Most were easily eliminated as false positives by giveaways such as that they matched visuals on screen like Bourdain’s lips moving, or drawing on standard audio forensic techniques that detected conventional sound processing, heavy music, or background noise. Davis of Pindrop says that when the company provides fraud detection in call centers, false positives can be checked by prompting a caller who triggered the system to provide extra security information. But not every example of alleged deepfake deception will allow easy verification or cross checking.

A disputed video of a politician detained in the military coup in Myanmar this year illustrates that problem. In the clip, the man claims to have given Burmese leader Aung San Suu Kyi corrupt payments in cash and gold. His voice and face appear distorted. Accusations it was synthetic surged after a screenshot from an online deepfake detector declaring the clip fake with 93 percent certainty was posted to Twitter. The case is far from closed, because there is no way to confirm that claim.

Deepfake detectors are a nascent art and different systems can produce wildly divergent results. Deep audio and video forensic expertise is needed to interpret or check the results from such tools. “If you’re not careful, putting detectors out there can make it more difficult to tell what is fake or not,” Gregory of Witness says. He still considers the Myanmar video’s authenticity unknown.

One remaining mystery about the Bourdain deepfakes suggests the controversy may still have more lessons to teach. Neville told GQ that he had deepfake Bourdains made by four different companies and chose the one that sounded best, but he has not identified any of them.
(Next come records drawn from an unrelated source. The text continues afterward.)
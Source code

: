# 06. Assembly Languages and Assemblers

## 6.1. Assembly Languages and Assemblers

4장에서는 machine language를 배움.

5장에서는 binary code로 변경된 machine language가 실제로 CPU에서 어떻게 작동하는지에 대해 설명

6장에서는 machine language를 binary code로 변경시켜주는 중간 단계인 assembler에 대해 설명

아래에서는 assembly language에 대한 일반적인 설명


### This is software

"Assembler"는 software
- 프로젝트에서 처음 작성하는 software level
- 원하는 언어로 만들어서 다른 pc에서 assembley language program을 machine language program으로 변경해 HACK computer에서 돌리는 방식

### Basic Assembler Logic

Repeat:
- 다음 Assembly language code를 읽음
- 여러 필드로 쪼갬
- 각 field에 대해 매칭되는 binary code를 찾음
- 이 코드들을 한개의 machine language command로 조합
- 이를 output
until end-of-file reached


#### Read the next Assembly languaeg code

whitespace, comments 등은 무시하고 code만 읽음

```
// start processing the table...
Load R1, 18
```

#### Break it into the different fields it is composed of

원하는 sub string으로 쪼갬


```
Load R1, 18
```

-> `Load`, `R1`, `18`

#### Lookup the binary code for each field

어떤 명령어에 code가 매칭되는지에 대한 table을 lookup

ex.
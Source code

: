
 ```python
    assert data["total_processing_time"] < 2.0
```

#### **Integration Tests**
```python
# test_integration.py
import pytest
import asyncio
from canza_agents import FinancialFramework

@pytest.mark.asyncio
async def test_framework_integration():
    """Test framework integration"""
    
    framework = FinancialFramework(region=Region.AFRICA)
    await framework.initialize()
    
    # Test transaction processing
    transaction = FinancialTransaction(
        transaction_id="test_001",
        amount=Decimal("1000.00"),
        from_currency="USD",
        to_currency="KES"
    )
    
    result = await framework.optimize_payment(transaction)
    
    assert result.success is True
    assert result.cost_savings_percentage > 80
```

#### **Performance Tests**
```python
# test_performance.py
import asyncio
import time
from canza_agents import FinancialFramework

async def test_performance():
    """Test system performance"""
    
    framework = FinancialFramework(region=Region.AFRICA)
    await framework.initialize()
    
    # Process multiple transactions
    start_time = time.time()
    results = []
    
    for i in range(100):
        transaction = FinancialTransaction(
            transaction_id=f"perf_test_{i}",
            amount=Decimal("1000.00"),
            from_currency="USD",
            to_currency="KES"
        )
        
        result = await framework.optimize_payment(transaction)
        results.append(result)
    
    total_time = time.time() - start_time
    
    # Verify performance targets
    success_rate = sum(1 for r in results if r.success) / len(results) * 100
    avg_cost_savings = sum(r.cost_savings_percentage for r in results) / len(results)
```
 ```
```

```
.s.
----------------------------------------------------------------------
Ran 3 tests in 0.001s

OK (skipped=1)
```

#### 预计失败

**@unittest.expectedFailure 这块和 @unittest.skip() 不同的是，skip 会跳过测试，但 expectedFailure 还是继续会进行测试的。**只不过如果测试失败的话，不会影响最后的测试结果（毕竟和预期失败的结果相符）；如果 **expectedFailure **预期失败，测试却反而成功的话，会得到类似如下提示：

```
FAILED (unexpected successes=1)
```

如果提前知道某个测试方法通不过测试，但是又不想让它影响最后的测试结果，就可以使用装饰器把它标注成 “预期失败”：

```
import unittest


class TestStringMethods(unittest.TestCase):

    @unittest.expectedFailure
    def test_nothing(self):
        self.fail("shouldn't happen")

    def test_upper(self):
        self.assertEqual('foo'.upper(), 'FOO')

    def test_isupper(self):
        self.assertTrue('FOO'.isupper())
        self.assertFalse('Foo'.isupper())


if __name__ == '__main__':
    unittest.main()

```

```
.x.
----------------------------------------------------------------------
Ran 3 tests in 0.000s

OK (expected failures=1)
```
WIRED contacted 10 companies that advertise their ability to synthesize or clone voices, from small startups to Google and Microsoft—an exercise that highlighted how the technology is now widely available. All denied working with Neville on his project. A Pindrop analysis suggested that Bourdain was likely given posthumous voice using a version of a technique first published by Google’s DeepMind AI division in 2016 that has since been integrated into Google’s virtual assistant and widely reimplemented in open source software. A spokesperson for DeepMind said the company supports the idea that “no voices should be used without permission.”